## Source records:
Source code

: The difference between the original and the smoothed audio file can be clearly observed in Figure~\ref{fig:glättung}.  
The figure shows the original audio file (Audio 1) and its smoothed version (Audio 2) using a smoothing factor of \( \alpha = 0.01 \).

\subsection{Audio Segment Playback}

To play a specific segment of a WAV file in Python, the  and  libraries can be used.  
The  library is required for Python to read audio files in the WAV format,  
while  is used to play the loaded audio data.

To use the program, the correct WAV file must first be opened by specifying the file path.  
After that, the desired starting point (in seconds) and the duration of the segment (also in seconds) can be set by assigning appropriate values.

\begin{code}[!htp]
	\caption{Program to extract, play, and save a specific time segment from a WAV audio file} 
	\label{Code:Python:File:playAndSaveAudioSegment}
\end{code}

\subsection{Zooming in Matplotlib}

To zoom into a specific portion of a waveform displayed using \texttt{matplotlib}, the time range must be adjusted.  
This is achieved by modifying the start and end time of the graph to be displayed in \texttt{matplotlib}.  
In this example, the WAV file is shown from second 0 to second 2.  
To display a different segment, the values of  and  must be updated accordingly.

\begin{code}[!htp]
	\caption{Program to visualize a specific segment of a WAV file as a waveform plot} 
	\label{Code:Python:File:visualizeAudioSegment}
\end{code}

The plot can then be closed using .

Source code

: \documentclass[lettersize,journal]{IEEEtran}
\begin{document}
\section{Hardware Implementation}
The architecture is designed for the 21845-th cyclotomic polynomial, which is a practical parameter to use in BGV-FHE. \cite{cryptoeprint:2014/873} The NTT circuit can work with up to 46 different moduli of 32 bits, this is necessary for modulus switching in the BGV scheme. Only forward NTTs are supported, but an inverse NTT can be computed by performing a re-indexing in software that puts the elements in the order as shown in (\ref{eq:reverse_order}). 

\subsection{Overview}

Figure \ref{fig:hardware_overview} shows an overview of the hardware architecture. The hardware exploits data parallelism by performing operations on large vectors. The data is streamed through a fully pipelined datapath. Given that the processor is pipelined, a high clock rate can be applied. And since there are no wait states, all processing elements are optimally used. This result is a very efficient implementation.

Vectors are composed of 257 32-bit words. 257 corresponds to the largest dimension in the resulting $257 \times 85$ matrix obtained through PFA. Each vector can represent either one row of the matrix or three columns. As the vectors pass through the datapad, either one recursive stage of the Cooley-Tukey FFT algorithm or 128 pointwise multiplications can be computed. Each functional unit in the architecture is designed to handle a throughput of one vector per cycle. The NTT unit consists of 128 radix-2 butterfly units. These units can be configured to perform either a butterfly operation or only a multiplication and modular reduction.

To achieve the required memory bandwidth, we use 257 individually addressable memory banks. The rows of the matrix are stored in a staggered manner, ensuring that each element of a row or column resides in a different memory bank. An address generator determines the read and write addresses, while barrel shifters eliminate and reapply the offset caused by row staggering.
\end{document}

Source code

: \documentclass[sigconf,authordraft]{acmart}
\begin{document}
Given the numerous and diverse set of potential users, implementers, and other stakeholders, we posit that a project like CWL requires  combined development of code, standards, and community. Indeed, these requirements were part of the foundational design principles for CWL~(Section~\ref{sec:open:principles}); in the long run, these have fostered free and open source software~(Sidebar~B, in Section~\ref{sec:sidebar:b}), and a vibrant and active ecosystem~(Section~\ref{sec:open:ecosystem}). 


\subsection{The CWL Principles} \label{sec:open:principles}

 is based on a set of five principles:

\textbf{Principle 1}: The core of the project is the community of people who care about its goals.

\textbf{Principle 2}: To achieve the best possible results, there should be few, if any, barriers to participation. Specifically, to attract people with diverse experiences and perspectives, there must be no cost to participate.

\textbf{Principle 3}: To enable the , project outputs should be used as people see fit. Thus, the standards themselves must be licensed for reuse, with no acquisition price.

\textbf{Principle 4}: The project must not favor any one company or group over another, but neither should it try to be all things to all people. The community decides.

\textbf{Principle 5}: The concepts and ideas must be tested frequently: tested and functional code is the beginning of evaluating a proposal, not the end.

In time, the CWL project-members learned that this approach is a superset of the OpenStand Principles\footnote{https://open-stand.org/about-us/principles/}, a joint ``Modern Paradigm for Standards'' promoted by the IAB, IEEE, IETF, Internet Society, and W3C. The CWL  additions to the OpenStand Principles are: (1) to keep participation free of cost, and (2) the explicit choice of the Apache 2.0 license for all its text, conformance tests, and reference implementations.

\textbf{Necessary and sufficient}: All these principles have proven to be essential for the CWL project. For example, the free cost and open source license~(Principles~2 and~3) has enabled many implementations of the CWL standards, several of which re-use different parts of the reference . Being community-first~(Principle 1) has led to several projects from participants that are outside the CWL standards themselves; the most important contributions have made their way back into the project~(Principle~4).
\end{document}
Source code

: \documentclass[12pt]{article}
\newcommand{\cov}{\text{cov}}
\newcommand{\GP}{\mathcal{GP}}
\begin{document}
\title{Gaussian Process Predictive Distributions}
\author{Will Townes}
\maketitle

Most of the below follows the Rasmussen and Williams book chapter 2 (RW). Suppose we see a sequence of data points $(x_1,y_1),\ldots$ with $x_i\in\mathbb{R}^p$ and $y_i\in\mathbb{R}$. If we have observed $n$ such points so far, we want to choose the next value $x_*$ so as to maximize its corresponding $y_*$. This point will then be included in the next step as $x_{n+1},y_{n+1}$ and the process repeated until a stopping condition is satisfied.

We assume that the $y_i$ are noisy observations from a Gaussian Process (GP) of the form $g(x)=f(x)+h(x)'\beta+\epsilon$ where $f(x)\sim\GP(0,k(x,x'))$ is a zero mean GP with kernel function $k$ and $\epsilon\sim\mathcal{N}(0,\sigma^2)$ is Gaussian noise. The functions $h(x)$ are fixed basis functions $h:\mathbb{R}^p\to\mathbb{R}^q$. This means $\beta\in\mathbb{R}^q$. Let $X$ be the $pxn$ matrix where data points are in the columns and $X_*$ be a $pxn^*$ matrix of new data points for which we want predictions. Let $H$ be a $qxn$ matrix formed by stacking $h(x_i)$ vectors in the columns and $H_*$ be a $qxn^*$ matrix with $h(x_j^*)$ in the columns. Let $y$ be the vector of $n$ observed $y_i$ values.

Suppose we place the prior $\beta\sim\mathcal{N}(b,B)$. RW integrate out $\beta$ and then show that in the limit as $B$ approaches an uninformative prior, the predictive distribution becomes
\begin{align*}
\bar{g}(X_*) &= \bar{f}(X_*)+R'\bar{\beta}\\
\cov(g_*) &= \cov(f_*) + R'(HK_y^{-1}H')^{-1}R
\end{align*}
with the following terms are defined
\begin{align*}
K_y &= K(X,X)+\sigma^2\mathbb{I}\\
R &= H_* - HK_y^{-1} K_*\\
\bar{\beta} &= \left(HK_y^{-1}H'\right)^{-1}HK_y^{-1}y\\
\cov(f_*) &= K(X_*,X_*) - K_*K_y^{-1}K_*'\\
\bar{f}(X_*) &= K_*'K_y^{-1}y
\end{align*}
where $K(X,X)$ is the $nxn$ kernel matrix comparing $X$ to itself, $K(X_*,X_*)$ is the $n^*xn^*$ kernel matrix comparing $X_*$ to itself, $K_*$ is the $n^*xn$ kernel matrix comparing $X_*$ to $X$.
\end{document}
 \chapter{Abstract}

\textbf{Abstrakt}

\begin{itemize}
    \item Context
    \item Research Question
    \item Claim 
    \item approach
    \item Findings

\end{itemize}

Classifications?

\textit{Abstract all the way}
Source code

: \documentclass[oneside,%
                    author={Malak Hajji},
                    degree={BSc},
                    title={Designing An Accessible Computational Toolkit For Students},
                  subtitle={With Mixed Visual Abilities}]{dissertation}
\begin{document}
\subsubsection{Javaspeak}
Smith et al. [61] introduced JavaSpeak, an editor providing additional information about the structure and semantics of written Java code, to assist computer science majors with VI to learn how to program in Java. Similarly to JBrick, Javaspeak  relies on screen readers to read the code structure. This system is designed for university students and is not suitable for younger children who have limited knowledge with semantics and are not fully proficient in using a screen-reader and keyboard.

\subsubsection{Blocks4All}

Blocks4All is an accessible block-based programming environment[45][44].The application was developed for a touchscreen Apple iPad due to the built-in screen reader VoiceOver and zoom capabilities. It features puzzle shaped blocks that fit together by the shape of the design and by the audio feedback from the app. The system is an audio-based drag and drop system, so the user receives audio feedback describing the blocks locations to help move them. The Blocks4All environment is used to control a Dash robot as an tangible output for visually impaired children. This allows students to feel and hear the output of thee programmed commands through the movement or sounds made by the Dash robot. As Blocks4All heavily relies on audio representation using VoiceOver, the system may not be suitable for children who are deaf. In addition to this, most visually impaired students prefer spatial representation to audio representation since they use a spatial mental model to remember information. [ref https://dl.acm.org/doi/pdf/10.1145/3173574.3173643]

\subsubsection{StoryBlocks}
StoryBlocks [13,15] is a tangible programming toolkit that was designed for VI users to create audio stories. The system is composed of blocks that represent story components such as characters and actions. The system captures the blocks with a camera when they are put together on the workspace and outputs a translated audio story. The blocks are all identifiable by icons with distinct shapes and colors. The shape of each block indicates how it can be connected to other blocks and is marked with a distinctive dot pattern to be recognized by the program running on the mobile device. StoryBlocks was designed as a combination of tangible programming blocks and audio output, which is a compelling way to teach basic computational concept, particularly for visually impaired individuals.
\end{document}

## Problem to solve:
Filter the data down to the lines that contain the string "original", and copy them.

## Finished task:
: The difference between the original and the smoothed audio file can be clearly observed in Figure~\ref{fig:glättung}.  
The figure shows the original audio file (Audio 1) and its smoothed version (Audio 2) using a smoothing factor of \( \alpha = 0.01 \).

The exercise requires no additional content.